I see you in everywhere, in everyone.
I see you in the gas station attendant who smiles and hands me a receipt, tattoos along his arms just like yours; I see you in the flower man at the farmer’s market who is so pleased I’m buying the last of his sunflowers that he plants a kiss right on my cheek. I see you in the father who reaches down to wipe his son’s scraped knee, in the child who sprints through the waves and throws his hands to the sky in abandon.
I see you in the familiarity—in the way that I wake and am reminded of you, in the way that I do all the simple things, like brush my teeth or blow dry my hair, and picture doing those things side-by-side in the bathroom mirror. I see you in the same coffee shops, same park benches, same paths where I run just before sunset.

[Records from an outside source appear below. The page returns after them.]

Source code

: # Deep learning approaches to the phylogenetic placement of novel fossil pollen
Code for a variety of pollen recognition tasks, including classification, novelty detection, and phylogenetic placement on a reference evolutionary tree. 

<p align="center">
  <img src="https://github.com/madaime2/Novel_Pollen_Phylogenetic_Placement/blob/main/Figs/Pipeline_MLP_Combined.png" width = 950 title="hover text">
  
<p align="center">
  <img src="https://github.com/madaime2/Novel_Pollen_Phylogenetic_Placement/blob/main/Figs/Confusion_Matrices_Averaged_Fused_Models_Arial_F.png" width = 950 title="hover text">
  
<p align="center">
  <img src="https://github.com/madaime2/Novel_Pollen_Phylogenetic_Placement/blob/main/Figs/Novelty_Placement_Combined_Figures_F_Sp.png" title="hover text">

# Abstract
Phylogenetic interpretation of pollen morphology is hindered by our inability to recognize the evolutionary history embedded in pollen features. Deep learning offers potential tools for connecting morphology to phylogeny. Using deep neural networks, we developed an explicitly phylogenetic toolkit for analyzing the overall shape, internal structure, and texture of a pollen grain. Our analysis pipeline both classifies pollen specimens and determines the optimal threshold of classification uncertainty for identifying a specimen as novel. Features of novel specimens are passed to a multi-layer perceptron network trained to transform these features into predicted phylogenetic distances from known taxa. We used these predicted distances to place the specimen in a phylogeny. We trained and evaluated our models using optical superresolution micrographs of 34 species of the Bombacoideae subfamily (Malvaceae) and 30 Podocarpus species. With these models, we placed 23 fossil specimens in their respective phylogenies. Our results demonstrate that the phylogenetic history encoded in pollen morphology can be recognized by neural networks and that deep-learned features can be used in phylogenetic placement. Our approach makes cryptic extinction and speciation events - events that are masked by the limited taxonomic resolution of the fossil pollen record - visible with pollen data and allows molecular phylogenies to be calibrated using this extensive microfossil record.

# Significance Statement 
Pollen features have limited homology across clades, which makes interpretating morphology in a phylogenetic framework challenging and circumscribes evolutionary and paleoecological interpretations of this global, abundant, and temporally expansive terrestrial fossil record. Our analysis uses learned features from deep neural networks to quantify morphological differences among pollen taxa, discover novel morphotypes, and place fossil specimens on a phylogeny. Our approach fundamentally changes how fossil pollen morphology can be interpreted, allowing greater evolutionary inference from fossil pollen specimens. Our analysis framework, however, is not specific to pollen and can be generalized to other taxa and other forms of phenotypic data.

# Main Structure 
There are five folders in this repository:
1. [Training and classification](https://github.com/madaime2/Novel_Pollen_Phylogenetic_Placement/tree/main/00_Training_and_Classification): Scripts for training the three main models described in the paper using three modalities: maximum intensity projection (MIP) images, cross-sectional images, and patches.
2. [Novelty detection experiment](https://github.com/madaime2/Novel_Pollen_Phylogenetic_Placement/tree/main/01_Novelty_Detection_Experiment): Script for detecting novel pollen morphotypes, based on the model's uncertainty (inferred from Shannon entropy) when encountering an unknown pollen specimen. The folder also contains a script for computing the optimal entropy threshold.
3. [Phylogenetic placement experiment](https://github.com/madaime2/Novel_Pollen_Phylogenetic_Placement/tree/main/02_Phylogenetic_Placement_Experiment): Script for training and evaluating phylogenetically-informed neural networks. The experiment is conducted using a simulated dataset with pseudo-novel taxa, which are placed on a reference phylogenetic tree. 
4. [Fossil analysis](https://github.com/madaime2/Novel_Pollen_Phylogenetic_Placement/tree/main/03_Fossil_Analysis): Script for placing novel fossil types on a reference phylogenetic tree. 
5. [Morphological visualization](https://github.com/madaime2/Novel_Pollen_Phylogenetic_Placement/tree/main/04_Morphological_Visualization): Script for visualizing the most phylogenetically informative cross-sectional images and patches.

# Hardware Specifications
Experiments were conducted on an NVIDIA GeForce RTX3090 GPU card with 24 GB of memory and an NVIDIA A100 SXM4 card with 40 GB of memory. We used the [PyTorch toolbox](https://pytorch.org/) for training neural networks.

I see you in every place I enjoy, knowing one day those will be our places, and not just mine.
I see you in the new—in the first bites of a food that I think you’d love, in the consignment stores I wander into, shrugging a dress over my shoulders and imagining the expression on your face when you pick me up for a date and I have it on.
I see you in pieces, sprinkled throughout my days. I see you in whole when I hear the sound of your voice before falling asleep.
I see our future, spanning out so beautiful and messy before us, even when you’re not right here next to me.
I see you in the way I don’t go more than twenty minutes without wondering where you are, without imagining what you’re doing, without adding another item to the list of things I want to share with you at the end of every day.
I see you in the people who make me laugh, in the friends I share my time with, in the strangers, whose space I share just reminds me of the way I share so much of myself willingly with you.
I see you, and all the things I love about you reflected back to me in the eyes, the laughter, the faces of each person I encounter, each soul I meet—a reminder of who you are, will always be to me—regardless of the physical distance that spans between.
And maybe this is what makes love beautiful—not necessarily the touches, the tangible—but the spaces between, the moments that connect us when we don’t even have to try.